Et je m’avance lourdement dans la rue, pas à pas, comme si j'étais en train de tirer deux lourds troncs d’arbre. C’est que le désir et le besoin de t’avoir, là, à mes côtés, sont si intenses que je m’en sens terrassé
Et alors Besançon me stimule, en me rappelant le moindre indice de notre amour de ce temps-là
Souvent moi j’oublie, mais Besançon qui veille au grain sait se souvenir de tout. Comme si chaque souvenir était le sien propre, un souvenir de son amour pour toi et moi.

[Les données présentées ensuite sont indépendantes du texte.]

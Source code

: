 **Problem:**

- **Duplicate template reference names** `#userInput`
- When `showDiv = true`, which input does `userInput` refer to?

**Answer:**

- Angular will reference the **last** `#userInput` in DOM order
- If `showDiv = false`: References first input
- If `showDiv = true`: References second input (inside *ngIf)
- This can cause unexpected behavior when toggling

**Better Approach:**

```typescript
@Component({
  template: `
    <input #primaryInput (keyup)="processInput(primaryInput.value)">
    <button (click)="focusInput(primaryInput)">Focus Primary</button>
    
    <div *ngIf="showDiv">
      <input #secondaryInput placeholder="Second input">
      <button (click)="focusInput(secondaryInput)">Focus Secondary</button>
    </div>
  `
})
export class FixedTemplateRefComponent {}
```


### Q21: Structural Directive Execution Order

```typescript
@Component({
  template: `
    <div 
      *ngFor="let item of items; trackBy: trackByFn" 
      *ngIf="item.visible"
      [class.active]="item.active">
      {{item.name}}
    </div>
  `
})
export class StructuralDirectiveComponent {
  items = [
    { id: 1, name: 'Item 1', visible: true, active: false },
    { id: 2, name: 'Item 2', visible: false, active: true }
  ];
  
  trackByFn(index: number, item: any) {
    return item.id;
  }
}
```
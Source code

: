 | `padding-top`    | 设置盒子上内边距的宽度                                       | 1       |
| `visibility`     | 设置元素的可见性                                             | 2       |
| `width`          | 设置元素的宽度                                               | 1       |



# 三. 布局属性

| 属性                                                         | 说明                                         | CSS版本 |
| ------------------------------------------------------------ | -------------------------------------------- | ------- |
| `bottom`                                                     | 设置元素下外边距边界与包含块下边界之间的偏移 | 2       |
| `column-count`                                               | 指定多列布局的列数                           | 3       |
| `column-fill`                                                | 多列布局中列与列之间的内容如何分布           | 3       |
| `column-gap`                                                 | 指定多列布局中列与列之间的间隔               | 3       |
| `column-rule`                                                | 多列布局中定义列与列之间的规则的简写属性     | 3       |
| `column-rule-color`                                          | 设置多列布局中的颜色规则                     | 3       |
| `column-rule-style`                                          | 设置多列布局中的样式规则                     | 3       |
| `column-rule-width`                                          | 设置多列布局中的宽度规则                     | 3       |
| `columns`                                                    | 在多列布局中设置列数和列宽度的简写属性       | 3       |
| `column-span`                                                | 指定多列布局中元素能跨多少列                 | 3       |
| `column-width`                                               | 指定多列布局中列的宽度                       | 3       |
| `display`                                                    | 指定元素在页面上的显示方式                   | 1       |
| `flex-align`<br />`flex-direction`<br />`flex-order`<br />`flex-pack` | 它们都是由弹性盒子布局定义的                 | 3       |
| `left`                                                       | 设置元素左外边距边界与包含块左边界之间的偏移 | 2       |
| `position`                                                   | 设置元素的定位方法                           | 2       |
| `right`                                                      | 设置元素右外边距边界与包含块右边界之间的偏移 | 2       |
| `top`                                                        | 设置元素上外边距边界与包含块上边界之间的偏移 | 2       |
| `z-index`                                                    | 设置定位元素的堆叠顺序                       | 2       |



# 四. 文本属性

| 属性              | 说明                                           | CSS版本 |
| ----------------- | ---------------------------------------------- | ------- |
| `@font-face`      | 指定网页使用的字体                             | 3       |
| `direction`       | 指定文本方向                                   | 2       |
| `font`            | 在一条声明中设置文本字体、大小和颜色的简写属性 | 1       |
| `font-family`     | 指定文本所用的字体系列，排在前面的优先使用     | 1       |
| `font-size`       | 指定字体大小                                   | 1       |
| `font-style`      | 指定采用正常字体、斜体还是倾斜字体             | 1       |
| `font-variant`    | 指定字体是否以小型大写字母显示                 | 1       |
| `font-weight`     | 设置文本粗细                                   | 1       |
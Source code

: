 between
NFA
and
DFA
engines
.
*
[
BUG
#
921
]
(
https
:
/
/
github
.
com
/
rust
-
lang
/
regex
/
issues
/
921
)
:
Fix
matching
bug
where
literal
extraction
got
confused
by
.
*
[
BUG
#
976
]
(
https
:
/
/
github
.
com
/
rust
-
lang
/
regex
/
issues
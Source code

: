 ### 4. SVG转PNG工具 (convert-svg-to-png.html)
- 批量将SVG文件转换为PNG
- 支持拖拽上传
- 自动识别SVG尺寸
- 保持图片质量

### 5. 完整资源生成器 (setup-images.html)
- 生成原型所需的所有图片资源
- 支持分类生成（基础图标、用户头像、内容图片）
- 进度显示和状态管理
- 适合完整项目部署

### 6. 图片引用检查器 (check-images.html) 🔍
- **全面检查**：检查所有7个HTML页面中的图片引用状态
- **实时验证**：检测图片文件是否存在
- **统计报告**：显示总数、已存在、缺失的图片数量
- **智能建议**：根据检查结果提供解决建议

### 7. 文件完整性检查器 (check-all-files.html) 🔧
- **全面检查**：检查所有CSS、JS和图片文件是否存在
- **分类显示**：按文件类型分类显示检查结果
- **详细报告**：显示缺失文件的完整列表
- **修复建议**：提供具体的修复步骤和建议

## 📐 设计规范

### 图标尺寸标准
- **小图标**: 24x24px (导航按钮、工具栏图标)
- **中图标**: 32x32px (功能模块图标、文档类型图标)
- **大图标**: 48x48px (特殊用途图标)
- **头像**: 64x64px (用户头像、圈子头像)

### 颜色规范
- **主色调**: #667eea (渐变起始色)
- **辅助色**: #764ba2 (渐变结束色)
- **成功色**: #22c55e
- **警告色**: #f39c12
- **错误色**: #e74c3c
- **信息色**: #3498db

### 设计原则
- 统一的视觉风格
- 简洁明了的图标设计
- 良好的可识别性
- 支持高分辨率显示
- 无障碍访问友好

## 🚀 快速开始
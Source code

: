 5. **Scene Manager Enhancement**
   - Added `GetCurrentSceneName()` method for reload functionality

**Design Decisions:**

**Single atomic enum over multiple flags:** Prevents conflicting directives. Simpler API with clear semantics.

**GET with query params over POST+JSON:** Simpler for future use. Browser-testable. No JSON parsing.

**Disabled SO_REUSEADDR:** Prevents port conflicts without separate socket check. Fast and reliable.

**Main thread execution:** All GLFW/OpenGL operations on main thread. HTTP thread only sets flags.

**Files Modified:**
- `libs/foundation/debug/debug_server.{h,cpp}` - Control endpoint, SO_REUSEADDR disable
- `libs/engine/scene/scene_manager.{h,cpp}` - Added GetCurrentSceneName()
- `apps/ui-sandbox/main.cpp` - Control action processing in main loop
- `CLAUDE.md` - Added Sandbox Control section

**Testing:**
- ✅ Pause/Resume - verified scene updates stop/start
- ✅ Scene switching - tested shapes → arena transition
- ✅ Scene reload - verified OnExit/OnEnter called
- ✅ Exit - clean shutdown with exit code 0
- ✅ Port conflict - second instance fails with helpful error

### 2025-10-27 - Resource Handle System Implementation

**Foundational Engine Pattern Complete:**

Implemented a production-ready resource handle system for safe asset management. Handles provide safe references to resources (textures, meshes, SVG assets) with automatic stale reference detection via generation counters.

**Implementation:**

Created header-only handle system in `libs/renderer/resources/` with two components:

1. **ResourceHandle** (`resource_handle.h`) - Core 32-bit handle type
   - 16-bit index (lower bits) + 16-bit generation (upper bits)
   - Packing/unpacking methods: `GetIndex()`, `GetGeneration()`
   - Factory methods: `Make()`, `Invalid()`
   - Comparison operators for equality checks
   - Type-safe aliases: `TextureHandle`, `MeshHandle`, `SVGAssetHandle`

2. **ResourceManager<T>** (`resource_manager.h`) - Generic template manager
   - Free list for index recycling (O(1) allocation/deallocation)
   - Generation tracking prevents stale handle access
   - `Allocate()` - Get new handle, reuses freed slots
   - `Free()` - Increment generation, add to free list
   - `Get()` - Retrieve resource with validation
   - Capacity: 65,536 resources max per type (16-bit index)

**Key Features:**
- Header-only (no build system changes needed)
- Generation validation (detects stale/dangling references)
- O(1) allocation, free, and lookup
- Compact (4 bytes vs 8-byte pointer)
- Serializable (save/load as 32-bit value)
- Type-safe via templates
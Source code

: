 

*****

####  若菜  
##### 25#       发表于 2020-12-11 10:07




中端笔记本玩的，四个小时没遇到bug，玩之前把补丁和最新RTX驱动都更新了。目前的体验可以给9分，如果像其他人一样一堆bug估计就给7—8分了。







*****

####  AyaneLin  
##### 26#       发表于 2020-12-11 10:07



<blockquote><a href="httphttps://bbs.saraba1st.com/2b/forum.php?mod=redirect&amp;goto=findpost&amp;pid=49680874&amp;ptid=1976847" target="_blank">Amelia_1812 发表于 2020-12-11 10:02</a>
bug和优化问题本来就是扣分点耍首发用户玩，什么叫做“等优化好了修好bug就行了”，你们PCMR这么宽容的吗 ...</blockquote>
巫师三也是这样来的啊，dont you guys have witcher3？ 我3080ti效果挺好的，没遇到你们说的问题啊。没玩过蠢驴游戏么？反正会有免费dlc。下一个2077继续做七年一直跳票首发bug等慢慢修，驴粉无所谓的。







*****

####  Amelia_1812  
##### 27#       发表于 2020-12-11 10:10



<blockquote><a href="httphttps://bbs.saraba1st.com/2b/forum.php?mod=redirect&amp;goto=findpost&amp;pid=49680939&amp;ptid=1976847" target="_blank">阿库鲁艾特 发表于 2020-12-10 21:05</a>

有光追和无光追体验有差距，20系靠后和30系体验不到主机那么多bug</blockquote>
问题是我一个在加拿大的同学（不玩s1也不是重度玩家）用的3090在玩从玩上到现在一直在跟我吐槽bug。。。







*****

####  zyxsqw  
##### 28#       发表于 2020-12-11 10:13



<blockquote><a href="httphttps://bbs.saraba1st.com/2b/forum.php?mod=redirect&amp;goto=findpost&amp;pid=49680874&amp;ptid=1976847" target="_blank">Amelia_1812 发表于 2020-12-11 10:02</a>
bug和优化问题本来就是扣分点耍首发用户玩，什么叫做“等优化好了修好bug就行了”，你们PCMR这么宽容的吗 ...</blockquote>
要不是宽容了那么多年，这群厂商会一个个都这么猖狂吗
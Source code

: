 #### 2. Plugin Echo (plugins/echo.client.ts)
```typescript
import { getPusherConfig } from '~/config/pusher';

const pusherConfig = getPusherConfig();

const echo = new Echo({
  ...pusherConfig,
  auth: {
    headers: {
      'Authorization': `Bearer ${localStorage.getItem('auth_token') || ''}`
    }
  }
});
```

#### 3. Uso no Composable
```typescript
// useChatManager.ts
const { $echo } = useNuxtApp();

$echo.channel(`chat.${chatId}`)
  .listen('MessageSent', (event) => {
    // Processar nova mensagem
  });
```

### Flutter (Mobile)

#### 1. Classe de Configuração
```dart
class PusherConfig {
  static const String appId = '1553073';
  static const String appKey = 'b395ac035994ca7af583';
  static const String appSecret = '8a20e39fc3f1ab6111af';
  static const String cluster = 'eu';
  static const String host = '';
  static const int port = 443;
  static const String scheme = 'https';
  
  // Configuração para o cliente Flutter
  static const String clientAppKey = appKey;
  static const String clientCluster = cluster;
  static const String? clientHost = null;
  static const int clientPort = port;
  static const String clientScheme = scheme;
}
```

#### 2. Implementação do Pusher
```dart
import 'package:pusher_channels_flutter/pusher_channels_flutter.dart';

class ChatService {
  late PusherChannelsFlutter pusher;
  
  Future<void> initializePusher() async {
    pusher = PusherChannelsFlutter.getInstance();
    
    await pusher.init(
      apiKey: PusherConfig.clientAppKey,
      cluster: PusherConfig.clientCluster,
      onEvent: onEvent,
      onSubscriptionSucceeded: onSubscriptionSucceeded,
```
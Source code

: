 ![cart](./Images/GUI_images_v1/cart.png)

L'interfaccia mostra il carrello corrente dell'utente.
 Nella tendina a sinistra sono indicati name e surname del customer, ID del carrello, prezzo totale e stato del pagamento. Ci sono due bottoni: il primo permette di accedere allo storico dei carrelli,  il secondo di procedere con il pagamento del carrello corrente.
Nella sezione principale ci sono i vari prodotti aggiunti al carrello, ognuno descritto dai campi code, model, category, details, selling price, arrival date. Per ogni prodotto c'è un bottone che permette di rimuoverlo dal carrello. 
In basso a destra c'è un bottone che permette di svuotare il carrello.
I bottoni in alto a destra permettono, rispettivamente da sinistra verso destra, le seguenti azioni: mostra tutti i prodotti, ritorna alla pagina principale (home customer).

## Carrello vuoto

Et le plus étrange, c’est que Besançon se transforme pour que je ne voie rien de ce qui fait la rue Battant d’aujourd’hui
Et alors je n’ai aucun mal à reconnaître le vieux bistrot de notre jeunesse, là où il était en ce temps-là et où il n’est plus aujourd’hui
Et comme avant, quand c’était dimanche, là aussi la terrasse est pleine, et un orchestre fait danser les badauds au beau milieu de la rue 
Et Besançon me montre discrètement un couple de jeunes amoureux au plus haut de leur bonheur
Tous deux dansent comme s’il n’y avait que eux deux, et comme si tout ce qui était là n’était là que pour eux deux, et rien que pour eux deux
Ce couple-là, c’était toi et moi
Puis Besançon me fait arrêter devant le vieux ciné de la rue Battant, qui n'existe plus depuis longtemps déjà
En haut du portail, il y a toujours cette affiche d’un vieux film, et il m’est revenu sans peine qu’on l’avait vu ici-même, toi et moi,  en ce temps-là
Et Besançon me fait entrer dans la grande salle, et me montre dans la lumière tamisée un jeune couple collé l’un à l’autre à cause de l’émotion intense due à la célèbre romance que raconte le film
Ce couple-là, c’était toi et moi
Et plus haut dans la rue, Besançon me fait entrer dans la fameuse salle Battant, le lieu par excellence de toutes les luttes de notre belle et lointaine jeunesse
Il y a, là, de grands orateurs qui promettent avec la plus ferme des certitudes, à une salle pleine à craquer, que bientôt, tout bientôt, la joie et le bonheur régneront partout et pour toujours sur la surface de la terre
Et Besançon me montre un jeune couple que cette si belle promesse excite au plus fort de l’enthousiasme  
Tous deux scandent, poings levés « Peace and Love » et « C’est la lutte finale»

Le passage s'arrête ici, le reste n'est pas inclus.